See also: Customer Service: Its Importance and Value

Create an Outstanding Customer Service Experience

Let’s take the example of creating an outstanding customer service experience. Data tells us that outstanding customer service increases brand loyalty. Examples include begin a conversation with a podcast, send personal messages, create a lifestyle and get back to your customers. We’re not talking about getting back to your customers via a bot or automated reply email, but rather using an actual person who understands your customers and can understand the fine details and semantics of human feelings. Remember, customer service is all about listening to your customers and putting yourself in their shoes. Great customer service professionals can quickly adapt and understand the customer’s frustrations and calm their emotions. Being present and responding quickly in human is very different to doing this via a scripted automated response. However, in the enterprise world, a study by Oracle put it at 8 out of every 10 businesses who are already implementing or about to implement AI as a customer service solution by 2020. Nearly 40% of all enterprises are already using some form of AI technology with Forrester predicting a 300% increase in AI investments, the disruptive power of AI will impact every part of the business from customer service to sales and support. So are businesses going ahead at this the wrong way?

Having interviewed several CTOs and CMOs working with the technology, there is no rushing into the game looking for the holy grail. For most, the best step moving forward is in assistive and adaptive technology or to assist with data collection and analysis. AI technology is encapsulating more and more human qualities as technology advances.

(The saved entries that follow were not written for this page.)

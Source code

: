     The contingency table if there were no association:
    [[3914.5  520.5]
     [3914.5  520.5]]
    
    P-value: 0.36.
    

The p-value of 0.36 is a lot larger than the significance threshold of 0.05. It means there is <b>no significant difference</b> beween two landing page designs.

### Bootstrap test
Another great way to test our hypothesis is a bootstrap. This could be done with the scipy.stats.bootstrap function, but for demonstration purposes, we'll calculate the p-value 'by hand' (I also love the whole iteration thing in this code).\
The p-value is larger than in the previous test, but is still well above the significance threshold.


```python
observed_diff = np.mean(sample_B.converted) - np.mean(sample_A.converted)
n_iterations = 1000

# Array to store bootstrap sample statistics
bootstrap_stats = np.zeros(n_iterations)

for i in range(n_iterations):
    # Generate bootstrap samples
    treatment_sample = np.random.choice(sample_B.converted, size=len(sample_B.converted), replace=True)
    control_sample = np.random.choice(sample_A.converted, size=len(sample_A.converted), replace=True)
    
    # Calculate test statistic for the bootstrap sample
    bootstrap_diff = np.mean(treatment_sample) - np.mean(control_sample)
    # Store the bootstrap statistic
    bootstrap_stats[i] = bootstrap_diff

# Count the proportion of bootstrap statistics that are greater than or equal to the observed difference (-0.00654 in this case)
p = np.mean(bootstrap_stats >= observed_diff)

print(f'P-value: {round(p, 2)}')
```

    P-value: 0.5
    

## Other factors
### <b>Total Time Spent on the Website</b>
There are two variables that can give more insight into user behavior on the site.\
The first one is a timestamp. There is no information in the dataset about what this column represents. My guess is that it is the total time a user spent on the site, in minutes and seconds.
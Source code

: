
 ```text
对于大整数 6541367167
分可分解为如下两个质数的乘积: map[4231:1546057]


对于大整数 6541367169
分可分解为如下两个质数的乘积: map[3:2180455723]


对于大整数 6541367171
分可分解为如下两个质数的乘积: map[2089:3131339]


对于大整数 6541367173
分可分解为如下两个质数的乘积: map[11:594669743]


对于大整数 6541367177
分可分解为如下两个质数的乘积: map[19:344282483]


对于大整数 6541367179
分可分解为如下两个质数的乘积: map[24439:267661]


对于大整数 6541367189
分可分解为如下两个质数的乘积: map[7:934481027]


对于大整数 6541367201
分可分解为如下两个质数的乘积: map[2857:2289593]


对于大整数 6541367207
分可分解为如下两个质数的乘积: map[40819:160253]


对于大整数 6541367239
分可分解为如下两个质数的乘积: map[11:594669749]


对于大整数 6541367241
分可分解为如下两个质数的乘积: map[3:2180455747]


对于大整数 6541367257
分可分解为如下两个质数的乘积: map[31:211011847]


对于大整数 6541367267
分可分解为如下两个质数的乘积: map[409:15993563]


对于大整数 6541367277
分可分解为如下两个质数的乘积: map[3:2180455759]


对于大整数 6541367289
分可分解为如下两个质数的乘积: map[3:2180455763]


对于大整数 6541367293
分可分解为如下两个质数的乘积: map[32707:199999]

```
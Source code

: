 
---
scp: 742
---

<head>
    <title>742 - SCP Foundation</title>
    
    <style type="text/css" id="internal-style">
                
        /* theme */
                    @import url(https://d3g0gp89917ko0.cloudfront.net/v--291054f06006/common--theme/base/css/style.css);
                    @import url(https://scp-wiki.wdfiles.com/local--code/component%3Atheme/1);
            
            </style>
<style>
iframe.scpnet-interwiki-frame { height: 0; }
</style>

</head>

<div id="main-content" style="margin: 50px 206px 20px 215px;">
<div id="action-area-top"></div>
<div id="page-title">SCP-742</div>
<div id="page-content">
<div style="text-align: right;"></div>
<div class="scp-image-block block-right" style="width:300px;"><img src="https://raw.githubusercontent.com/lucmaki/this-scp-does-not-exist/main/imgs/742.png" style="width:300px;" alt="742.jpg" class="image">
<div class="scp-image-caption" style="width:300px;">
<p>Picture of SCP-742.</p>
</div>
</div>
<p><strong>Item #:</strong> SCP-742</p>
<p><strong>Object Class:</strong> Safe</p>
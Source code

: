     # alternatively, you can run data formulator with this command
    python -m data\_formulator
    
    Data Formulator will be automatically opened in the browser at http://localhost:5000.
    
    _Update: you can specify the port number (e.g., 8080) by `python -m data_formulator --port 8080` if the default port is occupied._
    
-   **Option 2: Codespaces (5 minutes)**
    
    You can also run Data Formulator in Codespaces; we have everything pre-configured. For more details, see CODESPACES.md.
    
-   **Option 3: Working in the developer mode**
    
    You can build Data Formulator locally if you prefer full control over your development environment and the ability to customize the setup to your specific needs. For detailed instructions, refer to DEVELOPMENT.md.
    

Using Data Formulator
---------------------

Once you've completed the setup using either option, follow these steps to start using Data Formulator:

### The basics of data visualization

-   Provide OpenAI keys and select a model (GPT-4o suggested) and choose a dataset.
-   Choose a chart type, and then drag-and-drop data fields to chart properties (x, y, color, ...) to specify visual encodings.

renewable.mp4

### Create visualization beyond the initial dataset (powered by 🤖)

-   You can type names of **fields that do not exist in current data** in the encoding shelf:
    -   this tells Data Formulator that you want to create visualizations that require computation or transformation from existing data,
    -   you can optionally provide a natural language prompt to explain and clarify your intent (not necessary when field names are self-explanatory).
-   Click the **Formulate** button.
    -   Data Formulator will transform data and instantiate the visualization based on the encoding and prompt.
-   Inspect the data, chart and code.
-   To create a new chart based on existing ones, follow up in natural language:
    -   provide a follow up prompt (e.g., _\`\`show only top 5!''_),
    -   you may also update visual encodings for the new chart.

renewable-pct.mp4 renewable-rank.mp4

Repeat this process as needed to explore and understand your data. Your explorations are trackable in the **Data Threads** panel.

Bots are often deployed to collect data based off human input and use it to optimise the customer’s experience. This is particularly applicable to personalisation. Human teams then need to help filter, sift through and make sense of all the personalisations so the system can make better judgements in the future. Artificial intelligence predicts and prioritises the user’s interests according to their searches and similar inputs given by other users. This, when compared to the pros of human service, has similar benefits to empathy and experience. For example the human touch can continue on more serious, complicated customer challenges whereas standard, mundane everyday enquiries can be handled by AI bots. An example is AI assistance to lessen waiting periods for customer inquiries. KLM, the flag carrier airline of the Netherlands, used DigitalGenius’ AI system to answer customer’s questions faster. The AI units interpreted the questions and answered them with a quick edit of the preformed answer to relate directly to the language used by the customer. It was also able to adapt to the platform for the inquiries, pumping out longer responses to emails but limiting Twitter responses to 140 characters. Digital customer service seems to be directed towards matching human interaction but with the removal of prominent flaws.

So can we maintain the human touch in customer service? Having been a product manager and worked in technology since the first dot com (no I am not that old, I was just young when I first got into technology), we can expect to see customer service significantly enhanced with AI bringing the human touch to a new level. The amount of data that AI and ML will help sift through to help “advise” and “suggest” to a customer service team will break new boundaries. Customer service teams can then be deployed to work on escalated or prioritised items that result in a big sale or help close the deal. Customer service, intuitively is tied closely with the human touch, a computer cannot learn years of successful customer interactions without first being taught and guided by humans. This is a realistic fact.